"De ACM heeft eigenlijk getoetst aan iets wat niet in de wet had mogen staan", zegt advocaat Menno Weij. "Ik ben blij met de uitspraak van de rechter, want iedereen wil toch gratis kunnen streamen?" Hij stipt daarbij ook aan dat de Datavrije Muziek-dienst openstaat voor alle streamingdiensten en dat daarbij dus geen onderscheid wordt gemaakt. Weij vindt wel dat negatieve prijsdiscriminatie, waarbij eindgebruikers geen lager, maar juist een hoger tarief voor een bepaalde dienst moeten betalen, zoveel mogelijk moet worden bestreden. In zijn ogen is de netneutraliteit met deze uitspraak niet in gevaar.

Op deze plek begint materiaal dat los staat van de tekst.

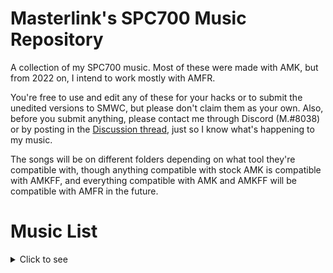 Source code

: # Masterlink's SPC700 Music Repository

A collection of my SPC700 music. Most of these were made with AMK, but from 2022 on, I intend to work mostly with AMFR.

You're free to use and edit any of these for your hacks or to submit the unedited versions to SMWC, but please don't claim them as your own. Also, before you submit anything, please contact me through Discord (M.#8038) or by posting in the [Discussion thread](https://github.com/Michpem/Michpem.github.io/discussions/1), just so I know what's happening to my music.

The songs will be on different folders depending on what tool they're compatible with, though anything compatible with stock AMK is compatible with AMKFF, and everything compatible with AMK and AMKFF will be compatible with AMFR in the future.

# Music List
<details>
<summary>Click to see</summary>
  
[1]: Compatible only with [AMKFF Beta / Bleeding Edge](https://www.atarismwc.com/amkff_releases/).<br>
[2]: Incompatible with SMW. Listening only.<br>
[3]: Compatible only with [Addmusic Fortaleza Reznor](https://www.smwcentral.net/?p=viewthread&t=120403).
  
Note: Always assume that the ports are fully sampled, unless specified otherwise.
  
- Bunny Must Die! (2006) - Knightmare Again [3]
- Castlevania: Aria of Sorrow - Castle Corridor
- Castlevania: Harmony of Dissonance - Chapel of Dissonance [Unsampled]
- Castlevania: Legends - Highest Castle Floor (Stage 4) 16-bit Remix [Unsampled]
- CUSTOM (Nox-Kixune) - Pirates
- Cyber Shadow - Meckacity Ruins (Stage 3) [Unsampled]
- Donkey Kong Country - Mine Cart Madness
- Donkey Kong Country 2: Diddy's Kong Quest - Boss Bossanova [Unsampled/Sampled]
- Donkey Kong Country 2: Diddy's Kong Quest - Token Tango
- Donkey Kong Land - Flooded Ruins
- Elevator Action (GBA) - Stage 7
- Etrian Odyssey - Destruction Begets Decay (RS1 Style)
- Final Fantasy I (PS1) - Chaos' Temple
- Final Fantasy III - Priestess Aria
- Final Fantasy V - A New World
- Final Fantasy V - Clash on the Big Bridge
- Final Fantasy VI - Kefka's Tower
- Final Fantasy VI - Searching for Friends [Unsampled]
- Final Fantasy VI - The Fierce Battle [Unsampled/Sampled]
- Final Fantasy VII - Forested Temple [Unsampled]
- Final Fantasy VII - Still More Fighting
- Final Fantasy X - Silence Before the Storm
- F-Zero GP Legend - Silence [1] [2]
- Ganbare Goemon 2 - Fortress
- Golden Sun - Isaac's Battle Theme
- Golden Sun - The Elemental Stars
- Golden Sun - Saturos Battle [3]
- Golden Sun, The Lost Age - Felix's Battle Theme
- Kirby & The Amazing Mirror - Boss Battle
- Kirby & The Amazing Mirror - Dark Mind's Second Form
- Kirby & The Amazing Mirror - Fighting Dark Mind in the Sky
- Kirby Dreamland 2 - Dark Castle [Unsampled]
- Kirby Nightmare in Dreamland - Nightmare Battle (Final Boss)
- Kirby Nightmare in Dreamland - Rainbow Resort
- Magical Pop'n - Around the Castle [Unsampled]
- Mario & Luigi: Super Star Saga - Beanbean Fields
- Mario & Luigi: Super Star Saga - Bowser's Castle
- Mario & Luigi: Super Star Saga - Hoohoo Village
- Mega Man & Bass - Museum (Intro Stage) [Unsampled]
- Mega Man Legends - At a Place Nobody Knows
- Mega Man X - Armored Armadilo
- Mega Man X2 - Absolute Zero
- Mega Man X2 - Zero's Rebirth
- Mega Man X3 - Blizzard Buffalo
- Metal Slug 2 / X - Steel Beast 6Beets
- Metal Slug 2 / X / 3 - Final Attack [3]
- Metal Slug 2 / X / 3 - First Contact [2]
- Mother 3 - Mr. Batty Twist
- Pokémon Diamond / Pearl / Platinum - Battle! Champion [1] [2]
- Romancing SaGa 2 - Last Battle
- Romancing SaGa 3 - Byunei's Nest [Unsampled]
- Romancing SaGa 3 - Leonid's Castle [Unsampled]
- Romancing SaGa 3 - Podorui/Podol [Unsampled]
- Romancing SaGa 3 - The Last Battle [1]
- SaGa 2 - Dreadful Fight (RS3 Arrangement)
- SaGa Frontier - Battle 2
- SaGa Frontier - Trick
- Secret of Mana - Crystal Forest ~ A Wish [Unsampled]
- Secret of Mana - Forest ~ Into the Thick of it
- Secret of Mana - Ice Palace ~ Eight Ringing Bells
- Secret of Mana - Kakkara Desert ~ Secret of the Arid Sands [Unsampled]
- Secret of Mana - Pandora ~ Rose and Ghost
- Secret of Mana - Sage Joch's Cave ~ The Legend [Unsampled]
- Secret of Mana - Sunken Continent ~ Star of Darkness
- Seiken Densetsu 3 (Trials of Mana) - Ancient Dolphin
- Seiken Densetsu 3 (Trials of Mana) - Electric Talk [1]
- Seiken Densetsu 3 (Trials of Mana) - Few Paths Forbidden [Unsampled]
- Seiken Densetsu 3 (Trials of Mana) - Ordinary People
- Seiken Densetsu 3 (Trials of Mana) - Political Pressure 
- Seiken Densetsu 3 (Trials of Mana) - Reincarnation 
- Seiken Densetsu 3 (Trials of Mana) - Strange Medicine 
- Seiken Densetsu 3 (Trials of Mana) - The Sacrifice, Part 3 [1]
- Seiken Densetsu 3 (Trials of Mana) - Three of Darkside 
- Seiken Densetsu 3 (Trials of Mana) - Weird Counterpoint [1]
- Super Adventure Island II - Hiya-Hiya Island 
- Super Bomberman 2 - BGM 2 
- Super Mario RPG - Fight Against an Armed Boss 
- Super Mario RPG - Fight Against Culex 
- Super Mario World - Title Screen (Beta Festive Remix) [Unsampled]
- Tales of Phantasia - Biting Cold [Unsampled]
- Wrecking Crew '98 - Title Screen 
- Xenogears - Faraway Promise 
- Zelda: Majora's Mask - Song of Healing 
- Zelda: Minish Cap - Temple of Droplets [3]
- Zelda: Ocarina of Time/Majora's Mask - Goron City/Village 
  
 </details>
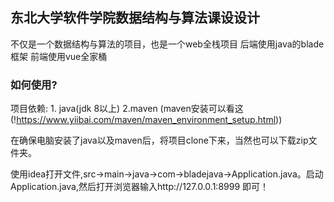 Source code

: ## 东北大学软件学院数据结构与算法课设设计

不仅是一个数据结构与算法的项目，也是一个web全栈项目
后端使用java的blade框架
前端使用vue全家桶

### 如何使用?
项目依赖: 1. java(jdk 8以上)   2.maven (maven安装可以看这(!https://www.yiibai.com/maven/maven_environment_setup.html))

在确保电脑安装了java以及maven后，将项目clone下来，当然也可以下载zip文件夹。

使用idea打开文件,src->main->java->com->bladejava->Application.java。启动Application.java,然后打开浏览器输入http://127.0.0.1:8999 即可！
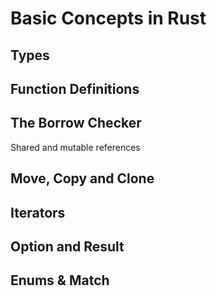 # Basic Concepts in Rust

## Types

## Function Definitions

## The Borrow Checker
Shared and mutable references

## Move, Copy and Clone

## Iterators

## Option and Result

## Enums & Match

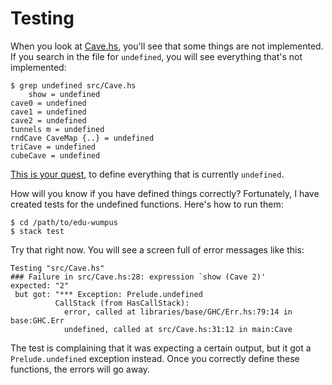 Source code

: # Testing

When you look at [Cave.hs](../src/Cave.hs), you'll see that some things are not
implemented. If you search in the file for `undefined`, you will see everything
that's not implemented:

    $ grep undefined src/Cave.hs
        show = undefined
    cave0 = undefined
    cave1 = undefined
    cave2 = undefined
    tunnels m = undefined
    rndCave CaveMap {..} = undefined
    triCave = undefined
    cubeCave = undefined

[This is your quest](https://www.youtube.com/watch?v=VZ42IMu7HIQ), to define
everything that is currently `undefined`.

How will you know if you have defined things correctly? Fortunately, I have created tests for the undefined functions. Here's how to run them:

    $ cd /path/to/edu-wumpus
    $ stack test

Try that right now. You will see a screen full of error messages like this:

    Testing "src/Cave.hs"
    ### Failure in src/Cave.hs:28: expression `show (Cave 2)'
    expected: "2"
     but got: "*** Exception: Prelude.undefined
              CallStack (from HasCallStack):
                error, called at libraries/base/GHC/Err.hs:79:14 in base:GHC.Err
                undefined, called at src/Cave.hs:31:12 in main:Cave

The test is complaining that it was expecting a certain output, but it got a
`Prelude.undefined` exception instead. Once you correctly define these
functions, the errors will go away.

Nico van Eijk, hoogleraar informatierecht aan de Universiteit van Amsterdam, deelt deze mening. "De zaak ging niet om de kern van netneutraliteit, namelijk het vertragen of blokkeren van de toegang tot diensten en applicaties op het internet. De netneutraliteit staat met deze uitspraak niet op losse schroeven. De Europese regels gaan voor en die bieden sterke waarborgen. De Europese situatie is anders dan die in de Verenigde Staten, waar netneutraliteit werkelijk onder druk staat door de recente wisseling van de macht." Van Eijk maakt duidelijk dat zero-rating geenszins onbegrensd is. "De vraag of er sprake is van een ongeoorloofde vorm van zero-rating, moet in de praktijk door de bevoegde toezichthouder worden beantwoord aan de hand van de Berec-richtsnoeren of de algemene mededingingsregels". Misbruik van zero-rating kan volgens de hoogleraar dus nog altijd effectief worden aangepakt.
Een heel ander geluid komt bijvoorbeeld van Bits of Freedom. De organisatie verwijst naar een opinie van de jurist Matthijs van Bergen, die een promotieonderzoek uitvoert over netneutraliteit. Van Bergen is van mening dat de rechters zich zand in de ogen hebben laten strooien door de advocaten van T-Mobile, die volgens hem op basis van een 'onzinnige taalkundige analyse' betoogden dat de verplichting van non-discriminatie alleen van toepassing is op het verkeer en niet op de gebruiker, waarmee prijsafspraken gemaakt mogen worden. Volgens Van Bergen blijkt uit de passage van artikel 3 lid 3 van de verordening, namelijk de verplichting voor aanbieders van internettoegangsdiensten om alle verkeer op gelijke wijze te behandelen, helemaal niet dat met het woord 'behandelen' alleen wordt gedoeld op behandelen in technische zin.
Van Eijk vindt dat deze visie niet overtuigt. "De redenering van de Nederlandse Staat om te stellen dat een verbod op zero-rating toch geoorloofd zou zijn, is gebaseerd op de veronderstelling dat de Europese regels ruimte laten voor aanvullende nationale regels. Daarover is door de rechter geoordeeld dat dit niet het geval is. Er is uit de Europese regels als zodanig geen verbod op zero-rating te halen. Dit is ook door de Nederlandse overheid zo geconcludeerd en in het debat over de totstandkoming van de Europese verordening meerdere malen aangegeven."